Japan has long said few whale species are endangered, and news in December that it was leaving the International Whaling Commission (IWC) to resume hunting was the culmination of years of campaigns by industry supporters and Prime Minister Shinzo Abe, whose constituency includes a city that has long whaled.
“If we had more whale available, we’d eat it more,” said Sachiko Sakai, a 66-year-old taxi driver in Kushiro, a gritty port city on the northernmost main island of Hokkaido, where the whaling ships were waved out of harbour in a brief ceremony.
“It’s part of Japan’s food culture,” said Sakai, adding that she ate a lot of whale as a child. “The world opposes killing whales, but you can say the same thing about many of the animals bred on land and killed for food.”
The ships, which are set to be joined by vessels from the southern port of Shimonoseki, will spend much of the summer hunting for minke and Baird’s beaked whales.
Crew in orange life vests took positions on the decks as the blue-hulled ships sailed out of Kushiro, some with red banners fluttering from their masts.

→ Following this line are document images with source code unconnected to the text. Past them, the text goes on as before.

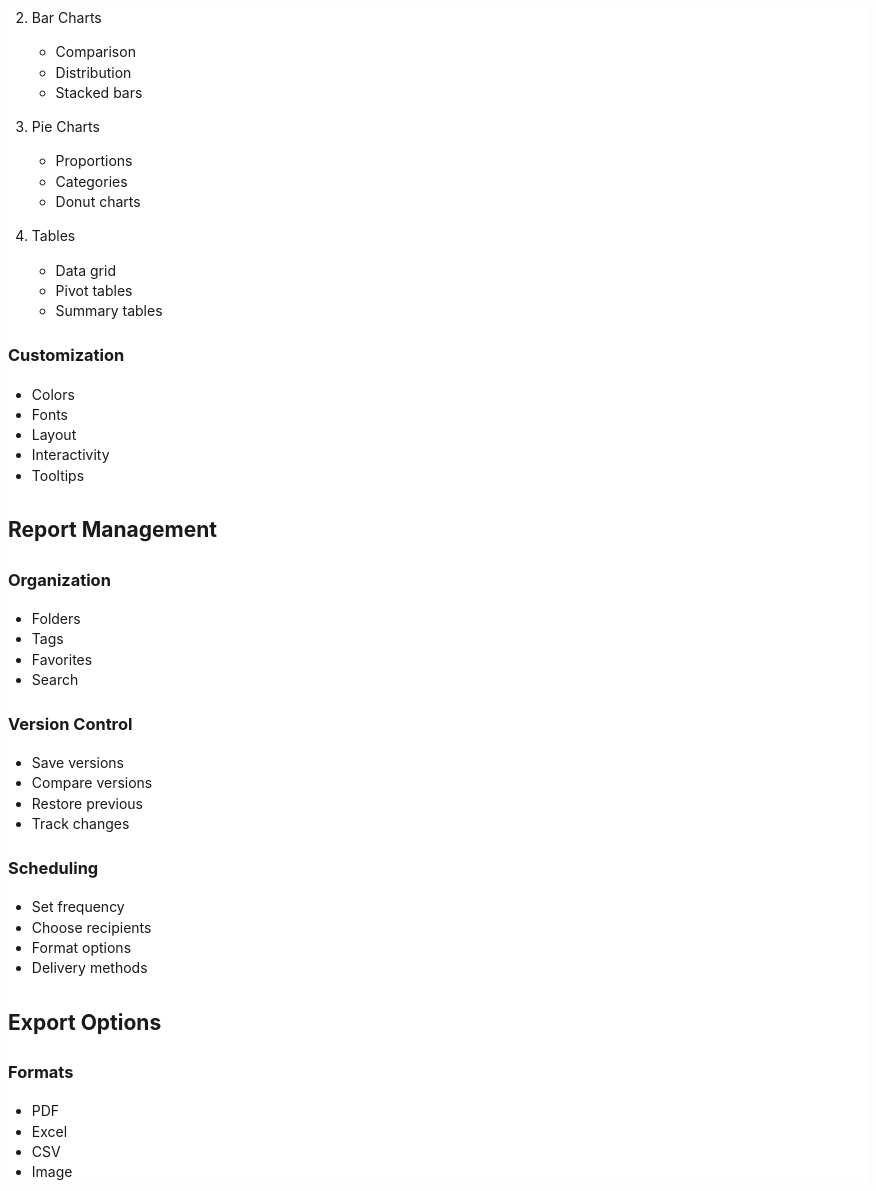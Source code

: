 2. Bar Charts
   - Comparison
   - Distribution
   - Stacked bars

3. Pie Charts
   - Proportions
   - Categories
   - Donut charts

4. Tables
   - Data grid
   - Pivot tables
   - Summary tables

### Customization
- Colors
- Fonts
- Layout
- Interactivity
- Tooltips

## Report Management

### Organization
- Folders
- Tags
- Favorites
- Search

### Version Control
- Save versions
- Compare versions
- Restore previous
- Track changes

### Scheduling
- Set frequency
- Choose recipients
- Format options
- Delivery methods

## Export Options

### Formats
- PDF
- Excel
- CSV
- Image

Japan began whaling for scientific research a year after a 1986 ban on commercial whaling, aiming to gather what it called crucial population data, but it abandoned commercial whaling in 1988.
Critics said the programme was simply commercial whaling in disguise, after the meat of animals taken in scientific whaling ended up on store shelves and in restaurants.
This year’s quota for commercial whaling, including minkes, sei whales and Bryde’s whales, is 227, the Fisheries Agency said. The quota, to be set annually, is less than the 330 whales Japan harvested in the Antarctic until recently.
Environmentalists said the launch was delayed until after a summit of leaders of G20 major economies that Japan hosted, but whaling proponents have denied this.
“This is a sad day for whale protection globally,” said Nicola Beynon of Humane Society International.
“The word ‘research’ may have been removed from the side of the factory ship, finally ending Japan’s charade of harpooning whales under the guise of science, but these magnificent creatures will still be slaughtered for no legitimate reason,” Beynon, based in Australia, said in a statement.
Whaling is a tiny industry in Japan. Whale makes up about 0.1 percent of all meat eaten in a year, with about 300 people directly linked to whaling.
Japan’s annual supplies of about 4,000 tonnes to 5,000 tonnes amount to 40 gm to 50 gm for each citizen, or about the weight of half an apple. Even whaling supporters say building demand will take time.
Patrick Ramage, head of the International Fund for Animal Welfare, called the move a face-saving solution that could eventually lead Japan to abandon whaling.
“It’s a good decision for whales, it’s a good decision for Japan, and it’s a good decision for international marine conservation,” he said.